-------- Data for processing --------

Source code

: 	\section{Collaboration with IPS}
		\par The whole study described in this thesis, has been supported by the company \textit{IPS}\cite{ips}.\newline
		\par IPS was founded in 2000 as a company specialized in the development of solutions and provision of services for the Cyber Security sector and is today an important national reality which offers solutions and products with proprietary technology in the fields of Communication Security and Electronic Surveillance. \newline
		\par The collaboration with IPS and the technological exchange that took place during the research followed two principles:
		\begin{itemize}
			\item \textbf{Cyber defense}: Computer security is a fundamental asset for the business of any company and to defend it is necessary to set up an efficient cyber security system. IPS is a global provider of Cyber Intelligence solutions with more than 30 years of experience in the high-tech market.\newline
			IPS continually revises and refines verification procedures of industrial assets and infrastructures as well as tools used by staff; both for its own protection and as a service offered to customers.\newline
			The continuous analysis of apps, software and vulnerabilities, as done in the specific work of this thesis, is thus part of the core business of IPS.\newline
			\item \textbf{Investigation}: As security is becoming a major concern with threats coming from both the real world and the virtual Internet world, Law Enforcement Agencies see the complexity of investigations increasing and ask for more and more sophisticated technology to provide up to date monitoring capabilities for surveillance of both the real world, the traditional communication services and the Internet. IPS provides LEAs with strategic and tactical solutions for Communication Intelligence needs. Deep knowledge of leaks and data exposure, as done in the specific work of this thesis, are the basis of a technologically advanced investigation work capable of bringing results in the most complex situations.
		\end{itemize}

--------
-------- Data for processing --------

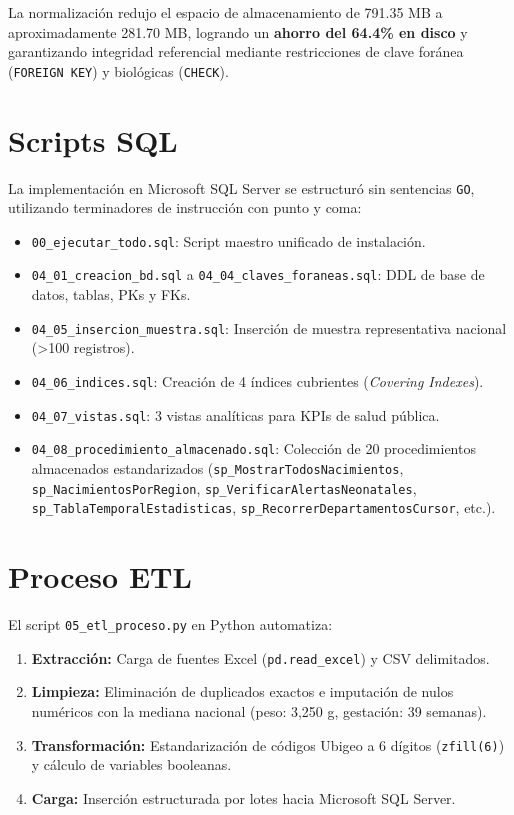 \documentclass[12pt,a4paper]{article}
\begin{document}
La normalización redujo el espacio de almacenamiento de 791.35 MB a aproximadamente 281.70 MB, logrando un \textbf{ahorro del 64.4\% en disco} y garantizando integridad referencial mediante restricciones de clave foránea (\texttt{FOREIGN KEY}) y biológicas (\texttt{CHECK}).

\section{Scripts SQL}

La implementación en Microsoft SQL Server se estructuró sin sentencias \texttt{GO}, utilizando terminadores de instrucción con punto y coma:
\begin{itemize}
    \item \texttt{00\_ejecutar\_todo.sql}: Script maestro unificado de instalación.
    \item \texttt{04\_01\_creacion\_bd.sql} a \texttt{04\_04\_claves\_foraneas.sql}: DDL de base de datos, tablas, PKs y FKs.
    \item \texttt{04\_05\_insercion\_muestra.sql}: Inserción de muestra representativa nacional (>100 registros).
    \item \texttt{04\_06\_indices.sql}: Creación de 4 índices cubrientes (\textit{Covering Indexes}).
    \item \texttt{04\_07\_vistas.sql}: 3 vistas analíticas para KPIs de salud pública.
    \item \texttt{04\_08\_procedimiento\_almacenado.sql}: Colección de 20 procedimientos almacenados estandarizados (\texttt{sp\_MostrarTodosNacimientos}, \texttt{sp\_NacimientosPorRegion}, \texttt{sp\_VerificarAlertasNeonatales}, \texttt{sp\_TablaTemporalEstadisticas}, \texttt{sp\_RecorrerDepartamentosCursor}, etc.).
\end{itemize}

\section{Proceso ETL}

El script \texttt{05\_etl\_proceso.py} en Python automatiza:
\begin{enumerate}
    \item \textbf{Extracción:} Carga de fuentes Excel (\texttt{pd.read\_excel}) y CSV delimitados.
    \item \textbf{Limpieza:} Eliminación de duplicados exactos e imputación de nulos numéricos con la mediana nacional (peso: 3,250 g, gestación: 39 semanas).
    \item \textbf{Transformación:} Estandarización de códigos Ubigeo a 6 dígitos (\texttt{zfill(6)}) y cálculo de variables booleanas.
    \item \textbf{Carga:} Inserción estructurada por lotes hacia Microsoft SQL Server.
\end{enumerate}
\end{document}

--------

About this exercise - Copy out each line of the entries where the word "Communication" is found.

Expected answer -
		\par IPS was founded in 2000 as a company specialized in the development of solutions and provision of services for the Cyber Security sector and is today an important national reality which offers solutions and products with proprietary technology in the fields of Communication Security and Electronic Surveillance. \newline
			\item \textbf{Investigation}: As security is becoming a major concern with threats coming from both the real world and the virtual Internet world, Law Enforcement Agencies see the complexity of investigations increasing and ask for more and more sophisticated technology to provide up to date monitoring capabilities for surveillance of both the real world, the traditional communication services and the Internet. IPS provides LEAs with strategic and tactical solutions for Communication Intelligence needs. Deep knowledge of leaks and data exposure, as done in the specific work of this thesis, are the basis of a technologically advanced investigation work capable of bringing results in the most complex situations.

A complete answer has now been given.